Moving saleWe’re downsizing our office space, and we can’t take everything with us! Now through May 15, some of our most popular discussion guides are up to 65% off:

Don’t delay! Supplies are limited, and orders will be filled on a first-come, first-served basis.

Order now.

 

Why the move?

Our lease is up at our current location so we’re moving to a new location with a smaller office footprint than we have now.  Decreasing our office footprint allows us to stretch our resources to serve communities across the country.

 

Where to?

We’re moving to the CT Nonprofit Center in Hartford, Conn., which is a collaborative of non-profit organizations.  The anchor non-profit is the Connecticut Association of Nonprofits. Our new address will be:

75 Charter Oak Avenue, Suite 2-300
Hartford, CT 06106

“We are delighted to move to a nonprofit collaborative space in downtown Hartford, where we will be even closer to many of our local and state partners.” –Martha McCoy, Executive Director

 

When?

May 29, 2015 is our official move date. Until then, we’re very busy packing!

 

A brief history of Everyday Democracy’s office moves

The original home of Everyday Democracy, then the Study Circles Resource Center, was in Pomfret, Conn. - a small rural town in the northeastern part of the state. Our founder, Paul Aicher, lived there and owned the property where he located our offices.

Seven years ago, we moved from Pomfret to East Hartford, Conn. This move allowed us to focus on our goal of more intentionally incorporating racial equity into our work, to increase the diversity of our staff, and to work closer to an urban area where many of the issues we work with manifest most intensely. Since the move, we have brought eight new staff members on board who are still with us today, and have worked on several initiatives with the local community on issues such as racial equity, food security, immigration, education, community police relations, and others.

Carolyne Abdullah, Director of Community Assistance, said that the move was a big change in office environment: “I experienced a sense of 'hey, there are other people in the world' when I first came to work in a 19-story building occupied by many businesses and all kinds of people as opposed to working on one floor with six people in Pomfret.”

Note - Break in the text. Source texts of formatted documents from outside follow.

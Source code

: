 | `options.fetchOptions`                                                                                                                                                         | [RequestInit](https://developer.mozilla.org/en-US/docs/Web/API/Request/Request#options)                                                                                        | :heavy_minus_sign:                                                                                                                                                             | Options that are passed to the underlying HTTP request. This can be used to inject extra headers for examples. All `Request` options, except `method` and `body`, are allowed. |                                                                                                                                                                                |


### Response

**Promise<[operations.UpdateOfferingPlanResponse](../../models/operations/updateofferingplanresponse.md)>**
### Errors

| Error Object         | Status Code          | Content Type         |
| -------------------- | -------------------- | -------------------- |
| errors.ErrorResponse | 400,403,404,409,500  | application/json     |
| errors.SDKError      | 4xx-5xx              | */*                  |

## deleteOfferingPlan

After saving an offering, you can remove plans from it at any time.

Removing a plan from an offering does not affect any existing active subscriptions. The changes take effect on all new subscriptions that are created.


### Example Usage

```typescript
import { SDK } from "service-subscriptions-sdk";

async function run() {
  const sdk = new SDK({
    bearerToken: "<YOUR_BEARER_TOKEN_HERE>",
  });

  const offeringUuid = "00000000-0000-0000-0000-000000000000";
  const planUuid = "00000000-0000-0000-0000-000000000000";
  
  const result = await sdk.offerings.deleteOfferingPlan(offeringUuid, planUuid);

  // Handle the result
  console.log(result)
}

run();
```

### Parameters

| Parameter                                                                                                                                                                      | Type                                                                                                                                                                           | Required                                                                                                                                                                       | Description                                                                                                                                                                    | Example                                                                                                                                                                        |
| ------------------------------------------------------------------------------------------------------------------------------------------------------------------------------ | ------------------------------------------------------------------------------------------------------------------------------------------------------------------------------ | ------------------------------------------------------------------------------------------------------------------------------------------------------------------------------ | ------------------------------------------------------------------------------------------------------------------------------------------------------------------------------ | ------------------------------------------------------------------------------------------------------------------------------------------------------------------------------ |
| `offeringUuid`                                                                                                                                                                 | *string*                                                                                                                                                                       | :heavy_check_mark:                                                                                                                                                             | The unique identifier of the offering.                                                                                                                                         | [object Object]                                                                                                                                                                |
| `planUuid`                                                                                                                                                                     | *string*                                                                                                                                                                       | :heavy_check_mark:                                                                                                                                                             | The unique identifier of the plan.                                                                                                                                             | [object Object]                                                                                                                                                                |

Over these past seven years much as affected how we work: Cloud computing allows us to have more robust online filing systems, technology has allowed us to incorporate telecommuting for staff to do their work from home, and the use of digital materials has allowed us to minimize what we keep as inventory on our shelves. All of the above offers us the opportunity to downsize our footprint by using less office space. This means we’ll be able to put more resources into community programs and building partnerships.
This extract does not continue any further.